Un racimo de estados e instituciones hipócritas
Ayer, 1 de agosto, fue calificado por algunas ONG que trabajan en el ámbito del desarme internacional como histórico por la entrada en vigor del compromiso de Oslo para eliminar las bombas de racismo. Algunos repararon en otra efeméride paralela: hoy se cumplen 20 años de la entrada de las tropas iraquíes en Kuwait, que fue utilizada para emprender la llamada Guerra del Golfo. Aquel conflicto promovido por George Bush padre intentó ser presentado como la primera guerra monitorizada por las cámaras de televisión, pero no tardó en descubrirse que lo que allí ocurría no era más que una matanza indiscriminada con intereses económicos muy concretos. Veinte años después, la historia ofrece la perspectiva suficiente para saber que aquellos polvos trajeron estos lodos, y que la zona ha sido convertida en un polvorín permanente. Y veinte años después, Irak es una de las zonas del mundo que se encuentra sembrada por aquellas bombas de racimo que todavía podrán estallar en cualquier momento durante veinte años más.
La cuestión del desarme internacional ha sido utilizada desde entonces como un arma arrojadiza. La invasión de Irak ordenada por Bush hijo se justificó con la falacia de que Saddam Husein poseía armas de destrucción masiva. Ahora es Irán quien está en la diana de las condenas, sanciones y amenazas. Mientras tanto, sin embargo, las mayores potencias militares se resisten a firmar uno de los escasos avances producidos en esta materia: el acuerdo de Oslo vigente desde ayer.

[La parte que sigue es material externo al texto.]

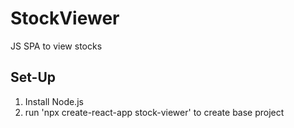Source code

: # StockViewer
JS SPA to view stocks

## Set-Up
1) Install Node.js
2) run 'npx create-react-app stock-viewer' to create base project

La hipocresía está liderada por Estados Unidos, como mayor productor de estos artefactos que afectan casi siempre a civiles, y en un tercio de los casos a niños. Washington es el primer eslabón de un racimo sangriento del que se cuelgan también otras potencias militares como Israel, Rusia o China. Y que le estalla en las manos a organismos como la ONU, que exalta la importancia de este acuerdo mientras obvia que esos estados son precisamente los miembros permanente del Consejo de Seguridad que imponen su derecho a veto sobre la geopolítica y sobre las vidas humanas.